19 July 2024


Why would someone go as a missionary to … Australia? 

Steve Mayo and his wife Sue came to Australia 24 years ago to plant churches. Picture: supplied 

By Stephen Cauchi 

5 March 2022

We all know Australian churches send missionaries out to the world – but what’s less well known is that the world sends missionaries here. American the Reverend Steve Mayo and his wife Sue are an example of this. 

Mr Mayo came to Australia 24 years ago to plant churches. He is now a director for the Association of Baptists for World Evangelism, and a minister at Calvary Baptist Church on the NSW Central Coast. 

The Mayos were drawn to Australia by the sense of great need for church planters here. 

But, Mr Mayo said missionaries’ motives for wanting to come to Australia could differ. 

He said missionaries from Asia, Africa and Latin America often came to Australia to reach their own people. 

Mr Mayo said missionary activity was especially important in those communities given Christianity might be suppressed in their home countries. 

Describing his own work, Mr Mayo said he preferred to use the term “church planter”. But he said he was technically a missionary, in that he was supported by other churches to church plant without expense to the new congregation. 

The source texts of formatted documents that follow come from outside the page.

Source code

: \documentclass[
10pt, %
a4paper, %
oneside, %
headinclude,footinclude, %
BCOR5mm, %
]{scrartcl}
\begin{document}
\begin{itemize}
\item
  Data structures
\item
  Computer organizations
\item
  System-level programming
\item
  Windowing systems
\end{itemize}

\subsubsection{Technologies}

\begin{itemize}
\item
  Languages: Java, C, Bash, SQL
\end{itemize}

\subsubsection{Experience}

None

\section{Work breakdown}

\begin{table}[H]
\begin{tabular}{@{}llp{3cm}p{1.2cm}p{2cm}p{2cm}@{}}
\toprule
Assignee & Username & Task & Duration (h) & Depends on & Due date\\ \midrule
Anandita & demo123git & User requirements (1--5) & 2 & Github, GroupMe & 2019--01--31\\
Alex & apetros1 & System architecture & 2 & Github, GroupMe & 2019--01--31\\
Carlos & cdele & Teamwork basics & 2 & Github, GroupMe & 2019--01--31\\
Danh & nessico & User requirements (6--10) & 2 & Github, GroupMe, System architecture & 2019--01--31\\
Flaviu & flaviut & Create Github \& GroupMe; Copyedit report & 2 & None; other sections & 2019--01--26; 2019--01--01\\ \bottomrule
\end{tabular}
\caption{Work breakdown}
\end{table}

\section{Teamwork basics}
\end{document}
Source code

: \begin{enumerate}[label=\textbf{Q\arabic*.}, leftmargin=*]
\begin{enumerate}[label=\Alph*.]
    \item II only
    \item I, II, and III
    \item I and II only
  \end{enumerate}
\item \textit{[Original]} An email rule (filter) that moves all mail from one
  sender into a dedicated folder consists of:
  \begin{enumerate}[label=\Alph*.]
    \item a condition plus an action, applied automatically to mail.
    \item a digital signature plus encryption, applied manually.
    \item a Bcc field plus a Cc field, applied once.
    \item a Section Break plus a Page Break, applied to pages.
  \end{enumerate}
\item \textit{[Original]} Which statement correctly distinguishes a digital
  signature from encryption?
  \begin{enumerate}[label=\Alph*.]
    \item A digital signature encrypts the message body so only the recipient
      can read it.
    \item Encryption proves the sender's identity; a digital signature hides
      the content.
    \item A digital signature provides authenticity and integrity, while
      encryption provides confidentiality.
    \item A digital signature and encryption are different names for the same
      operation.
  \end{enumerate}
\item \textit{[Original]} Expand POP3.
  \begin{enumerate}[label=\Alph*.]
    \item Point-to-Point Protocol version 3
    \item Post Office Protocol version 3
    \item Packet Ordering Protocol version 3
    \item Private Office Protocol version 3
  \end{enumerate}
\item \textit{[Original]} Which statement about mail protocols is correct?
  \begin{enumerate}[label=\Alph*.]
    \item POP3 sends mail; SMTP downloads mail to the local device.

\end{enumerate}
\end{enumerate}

Mr Mayo’s interest in Australia was first awakened as a student at Cornerstone University, Michigan. There he met a classmate from Melbourne, who made him aware of the opportunities for church planting in Australia. 

He spent 14 years as a pastor in America, before travelling to Australia in 1995. 

This trip took him and his wife to Sydney, where they attended a couple of church plants. 

“We were already thinking the Lord was directing us to church planting and we assumed we’d just do that in the US,” Mr Mayo said. 

“Bit after attending those two church plants here, then essentially hearing from them that they needed some help, we decided ‘Why not? We’ll go to Australia and plant churches’.” 

Mr Mayo said the great need for church planters and pastors in Australia was the main reason he came to the country. 

He said it was a striking contrast to the United States, where when he resigned from his last position, more than 100 people applied to take on the role. 

In Australia, Mr and Mrs Mayo found many churches too small to afford a pastor. 

“There’s no shortage of leadership in the US – a glut of guys who wanted to be pastors, who had the academic credentials to be pastors,” Mr Mayo said. 

“Why should we stay in America where there’s all these people that want my job when we could go to Australia where, at least in our theological circles, there’s a shortage of leadership?” 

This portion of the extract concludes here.